Obamacare, for example, which Trump pledged to euthanize once in the White House, is still wheezing along on life support, while the promised wall on the leaky US-Mexican border – the very hot-button issue that first got him noticed as a political tour de force – has yet to see its first brick. NAFTA, which he slammed relentlessly on the campaign trail, suddenly looks like something Americans can live with. In fact, Trump’s biggest victory to date has been his appointment of Neil Gorsuch to the Supreme Court, although even this achievement required the Republicans to roll out the so-called “nuclear option” to break a Democratic filibuster.

Mother of All Mistakes

Yes, it has been a trying 100 first days for the maverick of Manhattan. But does that excuse him for playing judge, jury, and executioner on April 6, when he unloaded 59 Tomahawk cruise missiles on a Syrian airbase? Probably not. The attack followed dubious claims that Syrian government forces had used chemical weapons two days earlier. In other words, we the citizens of the Armchair Republic are expected to believe that Assad had basically decided to commit suicide when everything was going his way. All things considered, highly unlikely. After all, just one week before the assault, the US said it would work with Assad – an announcement that drew howls of pain from the Neocons.

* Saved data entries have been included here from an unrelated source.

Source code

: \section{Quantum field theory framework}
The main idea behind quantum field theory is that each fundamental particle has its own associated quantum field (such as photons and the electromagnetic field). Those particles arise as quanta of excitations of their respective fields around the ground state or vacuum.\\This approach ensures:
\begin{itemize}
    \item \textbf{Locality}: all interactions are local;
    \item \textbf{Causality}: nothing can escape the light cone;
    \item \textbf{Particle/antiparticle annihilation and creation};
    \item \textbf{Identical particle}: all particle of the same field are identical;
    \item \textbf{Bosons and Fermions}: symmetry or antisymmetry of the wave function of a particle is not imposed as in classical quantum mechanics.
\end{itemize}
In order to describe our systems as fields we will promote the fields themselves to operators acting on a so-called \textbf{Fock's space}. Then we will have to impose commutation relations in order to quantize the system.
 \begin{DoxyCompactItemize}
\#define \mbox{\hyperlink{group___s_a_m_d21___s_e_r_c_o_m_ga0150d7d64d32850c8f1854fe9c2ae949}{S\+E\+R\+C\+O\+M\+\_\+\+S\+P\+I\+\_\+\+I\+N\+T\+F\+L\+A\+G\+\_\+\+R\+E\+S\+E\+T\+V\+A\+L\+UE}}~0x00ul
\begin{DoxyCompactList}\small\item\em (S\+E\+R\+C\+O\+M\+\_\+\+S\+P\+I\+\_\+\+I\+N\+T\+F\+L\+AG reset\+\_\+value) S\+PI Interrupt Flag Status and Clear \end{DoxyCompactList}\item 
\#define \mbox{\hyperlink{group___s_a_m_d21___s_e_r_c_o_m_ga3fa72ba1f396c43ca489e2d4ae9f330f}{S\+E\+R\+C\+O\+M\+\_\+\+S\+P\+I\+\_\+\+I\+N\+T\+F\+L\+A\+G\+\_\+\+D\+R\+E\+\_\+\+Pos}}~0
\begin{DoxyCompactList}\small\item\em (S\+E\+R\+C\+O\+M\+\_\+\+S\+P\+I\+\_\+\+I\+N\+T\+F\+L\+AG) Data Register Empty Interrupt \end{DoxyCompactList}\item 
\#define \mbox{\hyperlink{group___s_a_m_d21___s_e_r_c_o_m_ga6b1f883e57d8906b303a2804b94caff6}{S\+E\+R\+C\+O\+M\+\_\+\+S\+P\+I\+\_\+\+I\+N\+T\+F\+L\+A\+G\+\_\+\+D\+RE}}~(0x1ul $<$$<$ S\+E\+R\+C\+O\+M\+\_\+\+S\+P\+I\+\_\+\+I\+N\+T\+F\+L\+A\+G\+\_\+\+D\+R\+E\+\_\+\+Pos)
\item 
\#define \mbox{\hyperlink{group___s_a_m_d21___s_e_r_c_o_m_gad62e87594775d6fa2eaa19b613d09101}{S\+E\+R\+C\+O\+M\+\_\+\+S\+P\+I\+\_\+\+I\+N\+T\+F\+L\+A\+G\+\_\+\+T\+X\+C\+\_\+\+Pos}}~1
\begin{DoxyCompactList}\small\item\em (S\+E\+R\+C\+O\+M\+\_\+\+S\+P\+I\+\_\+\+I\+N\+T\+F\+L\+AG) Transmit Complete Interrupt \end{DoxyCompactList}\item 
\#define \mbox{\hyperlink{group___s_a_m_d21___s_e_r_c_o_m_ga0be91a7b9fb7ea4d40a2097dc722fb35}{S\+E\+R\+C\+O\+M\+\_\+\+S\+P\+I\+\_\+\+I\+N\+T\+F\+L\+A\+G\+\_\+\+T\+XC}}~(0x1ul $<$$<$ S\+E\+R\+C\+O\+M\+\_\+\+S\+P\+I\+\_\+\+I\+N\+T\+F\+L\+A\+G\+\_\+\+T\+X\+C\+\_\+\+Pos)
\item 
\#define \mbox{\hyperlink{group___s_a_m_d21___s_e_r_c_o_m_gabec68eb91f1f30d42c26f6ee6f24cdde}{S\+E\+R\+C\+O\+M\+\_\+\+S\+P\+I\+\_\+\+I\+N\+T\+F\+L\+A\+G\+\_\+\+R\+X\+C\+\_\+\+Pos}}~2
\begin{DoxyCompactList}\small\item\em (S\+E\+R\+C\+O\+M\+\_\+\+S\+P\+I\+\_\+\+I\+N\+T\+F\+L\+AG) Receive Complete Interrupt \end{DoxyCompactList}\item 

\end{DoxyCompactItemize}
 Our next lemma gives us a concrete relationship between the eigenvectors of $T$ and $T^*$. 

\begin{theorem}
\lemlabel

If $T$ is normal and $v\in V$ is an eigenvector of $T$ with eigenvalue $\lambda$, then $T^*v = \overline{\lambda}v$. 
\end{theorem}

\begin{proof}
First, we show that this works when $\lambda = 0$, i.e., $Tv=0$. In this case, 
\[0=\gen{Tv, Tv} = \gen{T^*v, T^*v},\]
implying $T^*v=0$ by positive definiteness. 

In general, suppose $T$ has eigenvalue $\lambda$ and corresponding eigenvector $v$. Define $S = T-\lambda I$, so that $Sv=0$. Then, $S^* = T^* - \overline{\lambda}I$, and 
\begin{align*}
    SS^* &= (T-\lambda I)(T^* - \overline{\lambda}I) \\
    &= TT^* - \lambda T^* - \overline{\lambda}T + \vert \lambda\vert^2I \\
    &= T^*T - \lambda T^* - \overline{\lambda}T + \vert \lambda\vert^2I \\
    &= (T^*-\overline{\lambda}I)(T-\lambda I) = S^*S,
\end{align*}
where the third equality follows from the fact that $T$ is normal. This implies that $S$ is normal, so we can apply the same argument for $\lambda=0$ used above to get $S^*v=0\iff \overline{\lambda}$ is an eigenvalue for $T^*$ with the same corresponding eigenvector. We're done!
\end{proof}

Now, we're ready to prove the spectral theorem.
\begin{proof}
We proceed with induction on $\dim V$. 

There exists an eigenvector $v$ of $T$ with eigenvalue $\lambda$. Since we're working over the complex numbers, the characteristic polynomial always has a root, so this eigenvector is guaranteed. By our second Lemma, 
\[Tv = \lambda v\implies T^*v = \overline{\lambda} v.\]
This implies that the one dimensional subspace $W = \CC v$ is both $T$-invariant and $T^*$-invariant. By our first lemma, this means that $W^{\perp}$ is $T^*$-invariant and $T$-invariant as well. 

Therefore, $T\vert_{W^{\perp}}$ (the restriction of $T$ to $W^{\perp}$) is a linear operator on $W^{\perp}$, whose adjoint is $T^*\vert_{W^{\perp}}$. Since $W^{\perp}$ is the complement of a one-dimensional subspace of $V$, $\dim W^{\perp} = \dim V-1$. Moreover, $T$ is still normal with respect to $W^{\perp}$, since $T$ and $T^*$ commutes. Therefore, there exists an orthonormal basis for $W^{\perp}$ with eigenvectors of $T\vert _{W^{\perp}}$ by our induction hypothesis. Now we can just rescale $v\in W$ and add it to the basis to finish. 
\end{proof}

More importantly, the attack sent shock waves through Trump’s electoral base who had largely supported the ‘populist’ on the basis of his anti-war platform.

By attacking Syrian forces, Trump risked exposing himself as yet another opportunistic US warmonger willing to willfully deceive his electorate in order to carry out the Neocon agenda of regime change.

These plans, which were candidly exposed by General Wesley Clark shortly after the 9/11 attacks, call for pulverizing seven countries in short order: Iraq, Libya, Lebanon, Syria, Somalia, Sudan, and, finally, the Holy Grail – as far as the Neocons are concerned – known as Iran.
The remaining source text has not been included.